В инете есть словари, которые связаны с санскритом. Можете поискать. Насчет пали не знаю, просто не интересовался.
А так:
бог - deva 
солнце - sUrya
луна - candra
...

----------


## Kamla

> интересно - как будет на санскрите и пали:
>  - бог, небеса, солнце, луна, рай, соловей, пустыня или долина, язык , бык, нет, семь и четыре - про три а уже знаю...


Бог думаю будет-Бхагаван,однако дословный перевод ближе к Всеблагому.
Солнце-Сурья
Луна-Чандра
четыре-четвЕри

а больше ничё не помню :Smilie: 

ах,да,это-санскрит

----------


## Kamla

> Иероглиф РА означает солнце,отсюда РАссвет,кРАсота,пРАвда.

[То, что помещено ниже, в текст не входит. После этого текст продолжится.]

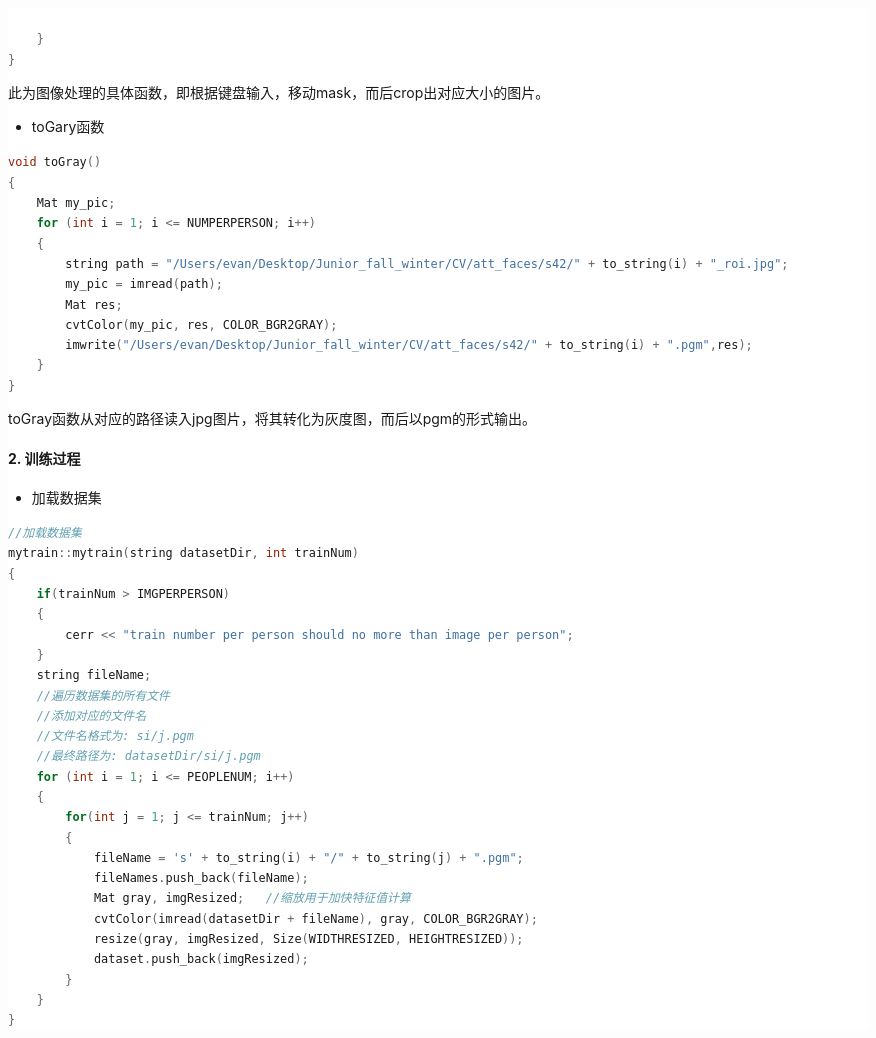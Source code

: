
 ```C++
            
    }
}
```

此为图像处理的具体函数，即根据键盘输入，移动mask，而后crop出对应大小的图片。

* toGary函数

```C++
void toGray()
{
    Mat my_pic;
    for (int i = 1; i <= NUMPERPERSON; i++)
    {
        string path = "/Users/evan/Desktop/Junior_fall_winter/CV/att_faces/s42/" + to_string(i) + "_roi.jpg";
        my_pic = imread(path);
        Mat res;
        cvtColor(my_pic, res, COLOR_BGR2GRAY);
        imwrite("/Users/evan/Desktop/Junior_fall_winter/CV/att_faces/s42/" + to_string(i) + ".pgm",res);
    }
}
```

toGray函数从对应的路径读入jpg图片，将其转化为灰度图，而后以pgm的形式输出。

#### 2. 训练过程

* 加载数据集

```C++
//加载数据集
mytrain::mytrain(string datasetDir, int trainNum)
{
    if(trainNum > IMGPERPERSON)
    {
        cerr << "train number per person should no more than image per person";
    }
    string fileName;
    //遍历数据集的所有文件
    //添加对应的文件名
    //文件名格式为: si/j.pgm
    //最终路径为: datasetDir/si/j.pgm
    for (int i = 1; i <= PEOPLENUM; i++)
    {
        for(int j = 1; j <= trainNum; j++)
        {
            fileName = 's' + to_string(i) + "/" + to_string(j) + ".pgm";
            fileNames.push_back(fileName);
            Mat gray, imgResized;   //缩放用于加快特征值计算
            cvtColor(imread(datasetDir + fileName), gray, COLOR_BGR2GRAY);
            resize(gray, imgResized, Size(WIDTHRESIZED, HEIGHTRESIZED));
            dataset.push_back(imgResized);
        }
    }
}
```

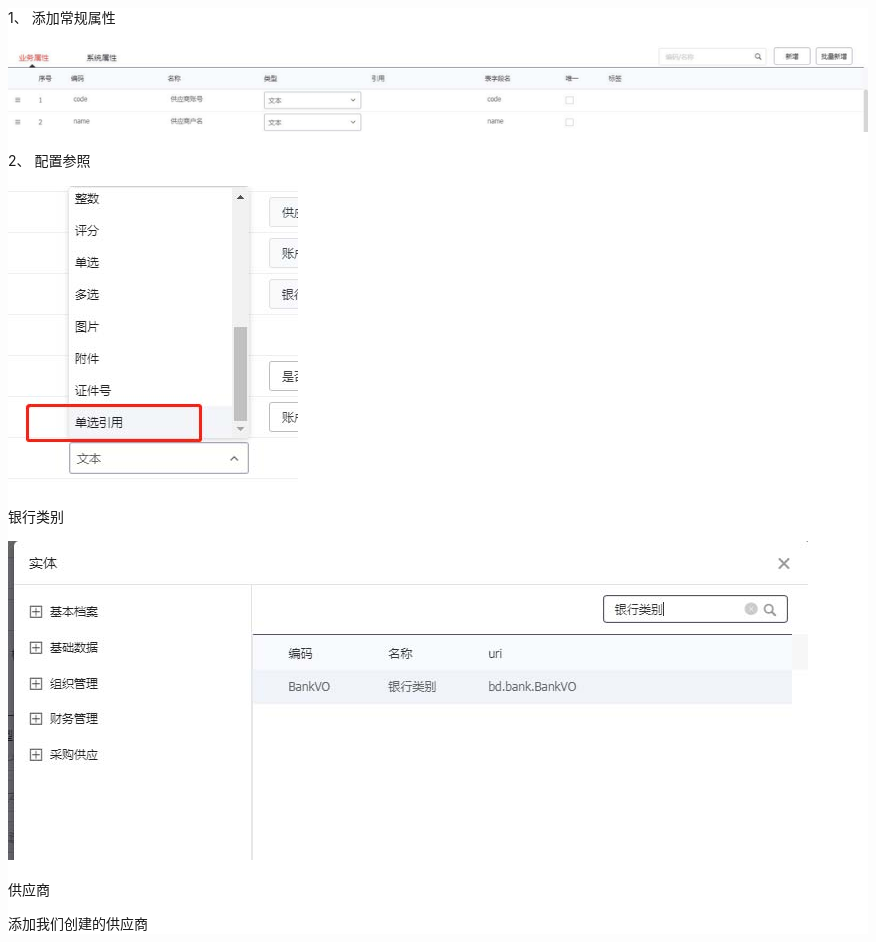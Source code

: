 </table>


1、 添加常规属性

![](/assets/image034danka.jpg)

2、 配置参照

![](/assets/image036danka.jpg)

银行类别

![](/assets/image038danka.jpg)

供应商

添加我们创建的供应商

:d а слово МаРА тогда можно перевести как Мать Солнца.:-)

----------


## Карма Палджор

> Бог думаю будет-Бхагаван,однако дословный перевод ближе к Всеблагому.
> Солнце-Сурья
> Луна-Чандра
> четыре-четвЕри


зачем выдумывать, если просто "бог" на санскрите не бхагаван, а devi, что соответствует тибетскому lha. Как dpal ldan lha mo на санскрите shri-devi

----------


## Kamla

> зачем выдумывать, если просто "бог" на санскрите не бхагаван, а devi, что соответствует тибетскому lha. Как dpal ldan lha mo на санскрите shri-devi


Увпжаемый,филолег,тибетский я к сожалению не знаю,а слово Деви означает Бога как форму.посему и написала что просто к понятию Бог ближе стоит слово Бхагаван.
Деви это вроде бы вообще Богиня..
 однако это моё мнение,и оно возможно не истино.

----------


## Buural

> вопрос знающим санскрит и пали:
> 
> интересно - как будет на санскрите и пали:
>  - бог, небеса, солнце, луна, рай, соловей, пустыня или долина, язык , бык, нет, семь и четыре - про три а уже знаю... 
> 
> и ещё, если вас не затруднит, значит ли что нибудь на этих языках - кана (гана) , кира, агара, бари, гора (горо), гуда, доки, гизгизи, qashqi.. заранее благодарю за помошь...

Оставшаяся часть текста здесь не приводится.